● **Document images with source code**
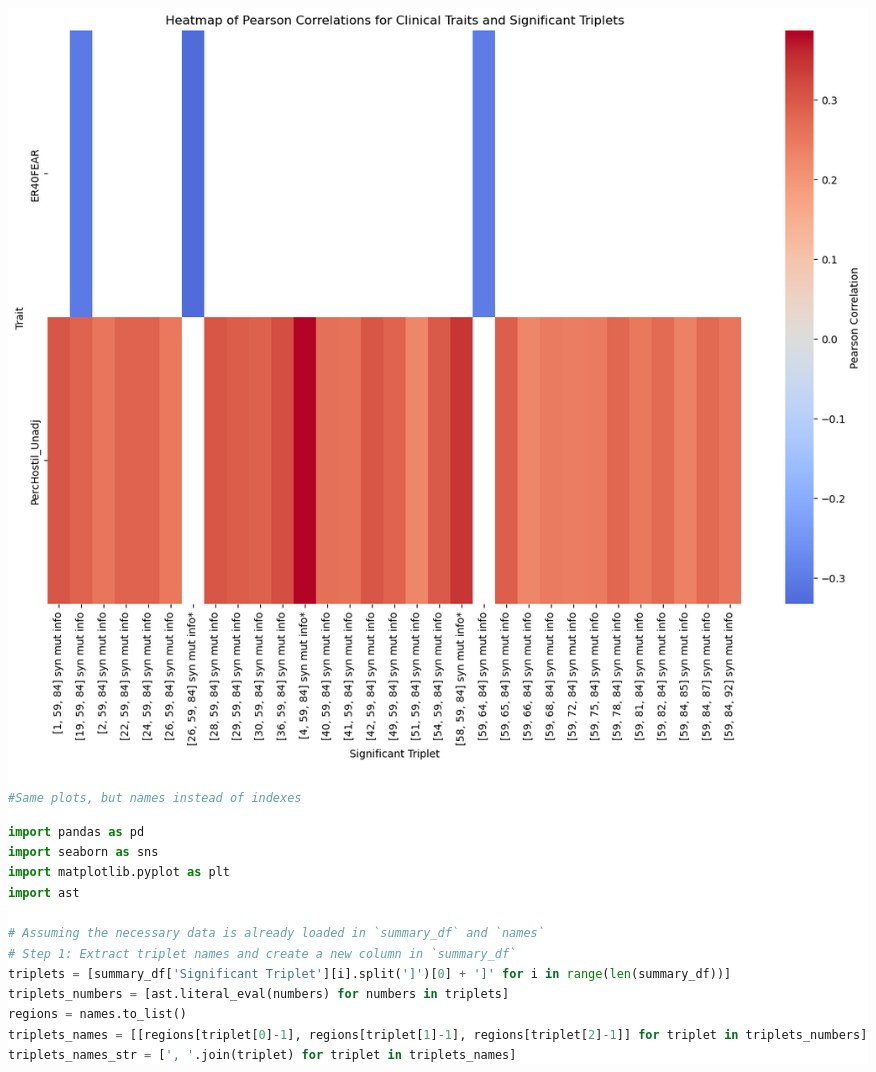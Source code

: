 


    
![png](output_46_1.png)
    



```python
#Same plots, but names instead of indexes
```


```python
import pandas as pd
import seaborn as sns
import matplotlib.pyplot as plt
import ast

# Assuming the necessary data is already loaded in `summary_df` and `names`
# Step 1: Extract triplet names and create a new column in `summary_df`
triplets = [summary_df['Significant Triplet'][i].split(']')[0] + ']' for i in range(len(summary_df))]
triplets_numbers = [ast.literal_eval(numbers) for numbers in triplets]
regions = names.to_list()
triplets_names = [[regions[triplet[0]-1], regions[triplet[1]-1], regions[triplet[2]-1]] for triplet in triplets_numbers]
triplets_names_str = [', '.join(triplet) for triplet in triplets_names]

```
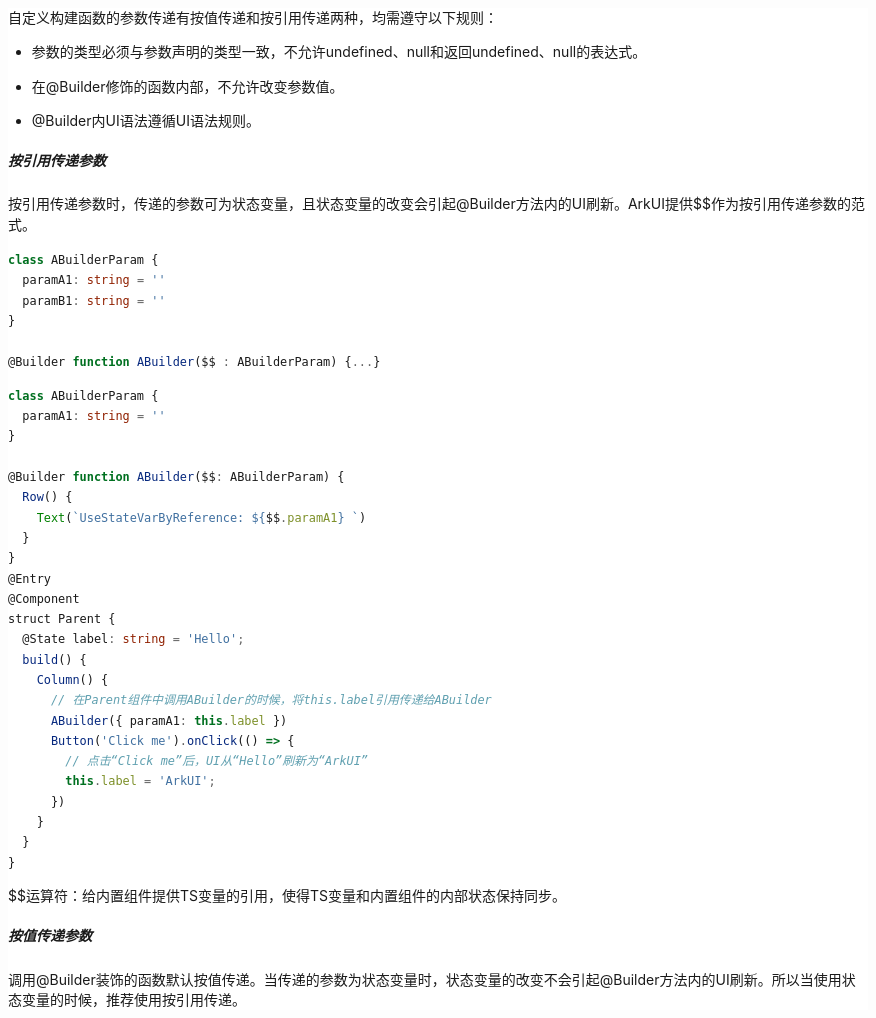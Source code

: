 自定义构建函数的参数传递有按值传递和按引用传递两种，均需遵守以下规则：

- 参数的类型必须与参数声明的类型一致，不允许undefined、null和返回undefined、null的表达式。

- 在@Builder修饰的函数内部，不允许改变参数值。

- @Builder内UI语法遵循UI语法规则。

##### 按引用传递参数

按引用传递参数时，传递的参数可为状态变量，且状态变量的改变会引起@Builder方法内的UI刷新。ArkUI提供$$作为按引用传递参数的范式。

```TypeScript
class ABuilderParam {
  paramA1: string = ''
  paramB1: string = ''
}

@Builder function ABuilder($$ : ABuilderParam) {...}
```


```TypeScript
class ABuilderParam {
  paramA1: string = ''
}

@Builder function ABuilder($$: ABuilderParam) {
  Row() {
    Text(`UseStateVarByReference: ${$$.paramA1} `)
  }
}
@Entry
@Component
struct Parent {
  @State label: string = 'Hello';
  build() {
    Column() {
      // 在Parent组件中调用ABuilder的时候，将this.label引用传递给ABuilder
      ABuilder({ paramA1: this.label })
      Button('Click me').onClick(() => {
        // 点击“Click me”后，UI从“Hello”刷新为“ArkUI”
        this.label = 'ArkUI';
      })
    }
  }
}
```

$$运算符：给内置组件提供TS变量的引用，使得TS变量和内置组件的内部状态保持同步。





##### 按值传递参数
调用@Builder装饰的函数默认按值传递。当传递的参数为状态变量时，状态变量的改变不会引起@Builder方法内的UI刷新。所以当使用状态变量的时候，推荐使用按引用传递。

● **TASK BRIEF**
Once the pictures are set aside, repeat the data above exactly.

● **YOUR RESPONSE**
Source code

: 


    
![png](output_46_1.png)
    



```python
#Same plots, but names instead of indexes
```


```python
import pandas as pd
import seaborn as sns
import matplotlib.pyplot as plt
import ast

# Assuming the necessary data is already loaded in `summary_df` and `names`
# Step 1: Extract triplet names and create a new column in `summary_df`
triplets = [summary_df['Significant Triplet'][i].split(']')[0] + ']' for i in range(len(summary_df))]
triplets_numbers = [ast.literal_eval(numbers) for numbers in triplets]
regions = names.to_list()
triplets_names = [[regions[triplet[0]-1], regions[triplet[1]-1], regions[triplet[2]-1]] for triplet in triplets_numbers]
triplets_names_str = [', '.join(triplet) for triplet in triplets_names]

```
Source code

: 自定义构建函数的参数传递有按值传递和按引用传递两种，均需遵守以下规则：

- 参数的类型必须与参数声明的类型一致，不允许undefined、null和返回undefined、null的表达式。

- 在@Builder修饰的函数内部，不允许改变参数值。

- @Builder内UI语法遵循UI语法规则。

##### 按引用传递参数

按引用传递参数时，传递的参数可为状态变量，且状态变量的改变会引起@Builder方法内的UI刷新。ArkUI提供$$作为按引用传递参数的范式。

```TypeScript
class ABuilderParam {
  paramA1: string = ''
  paramB1: string = ''
}

@Builder function ABuilder($$ : ABuilderParam) {...}
```


```TypeScript
class ABuilderParam {
  paramA1: string = ''
}

@Builder function ABuilder($$: ABuilderParam) {
  Row() {
    Text(`UseStateVarByReference: ${$$.paramA1} `)
  }
}
@Entry
@Component
struct Parent {
  @State label: string = 'Hello';
  build() {
    Column() {
      // 在Parent组件中调用ABuilder的时候，将this.label引用传递给ABuilder
      ABuilder({ paramA1: this.label })
      Button('Click me').onClick(() => {
        // 点击“Click me”后，UI从“Hello”刷新为“ArkUI”
        this.label = 'ArkUI';
      })
    }
  }
}
```

$$运算符：给内置组件提供TS变量的引用，使得TS变量和内置组件的内部状态保持同步。





##### 按值传递参数
调用@Builder装饰的函数默认按值传递。当传递的参数为状态变量时，状态变量的改变不会引起@Builder方法内的UI刷新。所以当使用状态变量的时候，推荐使用按引用传递。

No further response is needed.